AIM OF THE TASK: Each line in the records below that has the word "real" should be copied.

═══

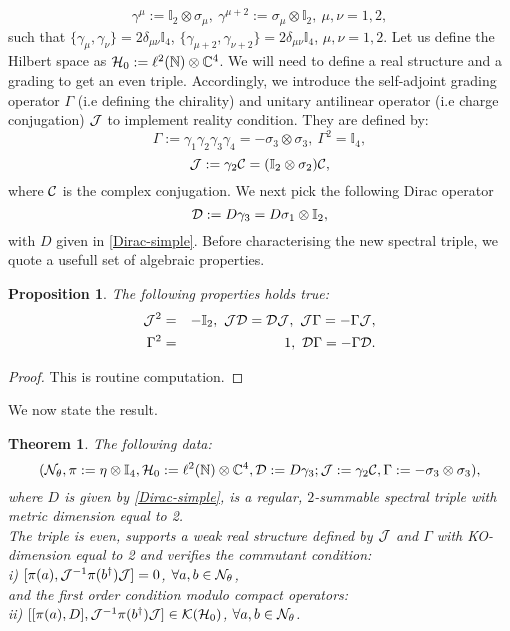 \documentclass[a4paper,11pt,twoside]{article}
\numberwithin{equation}{section}
\newcommand\bbone{{ \mathbb{I}}}
\newtheorem{theorem}[Theorem]{Theorem}
\newtheorem{proposition}[Theorem]{Proposition}
\theoremstyle{nonumberplain}
\newtheorem{proof}{Proof}
\newcounter{and}
\begin{document}
\begin{equation}
\gamma^\mu:=\bbone_2\otimes\sigma_\mu,\ \gamma^{\mu+2}:=\sigma_\mu\otimes\bbone_2,\ \mu,\nu=1,2,\label{ko-clifford}
\end{equation}
such that $\{\gamma_\mu,\gamma_\nu \}=2\delta_{\mu\nu}\bbone_4$, $\{\gamma_{\mu+2},\gamma_{\nu+2} \}=2\delta_{\mu\nu}\bbone_4$, $\mu,\nu=1,2$. Let us define the Hilbert space as ${\cal{H}}_0:=\ell^2(\mathbb{N})\otimes\mathbb{C}^4$. We will need to define a real structure and a grading to get an even triple. Accordingly, we introduce the self-adjoint grading operator $\Gamma$ (i.e defining the chirality) and unitary antilinear operator (i.e charge conjugation) ${\cal{J}}$ to implement reality condition. They are defined by:
\begin{equation}
\Gamma:=\gamma_1\gamma_2\gamma_3\gamma_4=-\sigma_3\otimes\sigma_3,\ \Gamma^2=\bbone_4\label{chiral},
\end{equation}
\begin{equation}
{\cal{J}}:=\gamma_2{\cal{C}}=(\bbone_2\otimes\sigma_2){\cal{C}},
\end{equation}
where ${\cal{C}}$ is the complex conjugation. We next pick the following Dirac operator
\begin{equation}
{\cal{D}}:=D\gamma_3=D\sigma_1\otimes\bbone_2,
\end{equation}
with $D$ given in \eqref{Dirac-simple}. Before characterising the new spectral triple, we quote a usefull set of algebraic properties.
\begin{proposition}\label{KO-real}
The following properties holds true:
\begin{eqnarray}
{\cal{J}}^2&=&-\bbone_2,\ {\cal{J}}{\cal{D}}={\cal{D}}{\cal{J}},\ {\cal{J}}\Gamma=-\Gamma{\cal{J}},\label{KO-dim}\\ 
\Gamma^2&=&1,\ {\cal{D}}\Gamma=-\Gamma{\cal{D}}\label{real-struct-grad}.
\end{eqnarray}
\end{proposition}
\begin{proof}
This is routine computation.
\end{proof}
We now state the result.
\begin{theorem}\label{th2}
The following data:
 \begin{equation}
({\cal{N}}_\theta,\pi:=\eta\otimes\bbone_4,{\cal{H}}_0:=\ell^2(\mathbb{N})\otimes\mathbb{C}^4,{\cal{D}}:=D\gamma_3;{\cal{J}}:=\gamma_2{\cal{C}},\Gamma:=-\sigma_3\otimes\sigma_3),\label{ncg-fluctuat}
\end{equation}
where $D$ is given by \eqref{Dirac-simple}, is a regular, $2$-summable spectral triple with metric dimension equal to 2. \\
The triple is even, supports a weak real structure defined by ${\cal{J}}$ and $\Gamma$ with KO-dimension equal to 2 and verifies the commutant condition:\\
i) $[\pi(a),{\cal{J}}^{-1}\pi(b^\dag){\cal{J}}]=0$, $\forall a,b\in{\cal{N}}_\theta$,\\
and the first order condition modulo compact operators: \\
ii) $[[\pi(a),D],{\cal{J}}^{-1}\pi(b^\dag){\cal{J}}]\in{\cal{K}}({\cal{H}}_0)$, $\forall a,b\in{\cal{N}}_\theta$.
\end{theorem}
\end{document}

═══

SOLVED EXERCISE:
such that $\{\gamma_\mu,\gamma_\nu \}=2\delta_{\mu\nu}\bbone_4$, $\{\gamma_{\mu+2},\gamma_{\nu+2} \}=2\delta_{\mu\nu}\bbone_4$, $\mu,\nu=1,2$. Let us define the Hilbert space as ${\cal{H}}_0:=\ell^2(\mathbb{N})\otimes\mathbb{C}^4$. We will need to define a real structure and a grading to get an even triple. Accordingly, we introduce the self-adjoint grading operator $\Gamma$ (i.e defining the chirality) and unitary antilinear operator (i.e charge conjugation) ${\cal{J}}$ to implement reality condition. They are defined by:
\begin{proposition}\label{KO-real}
\Gamma^2&=&1,\ {\cal{D}}\Gamma=-\Gamma{\cal{D}}\label{real-struct-grad}.
The triple is even, supports a weak real structure defined by ${\cal{J}}$ and $\Gamma$ with KO-dimension equal to 2 and verifies the commutant condition:\\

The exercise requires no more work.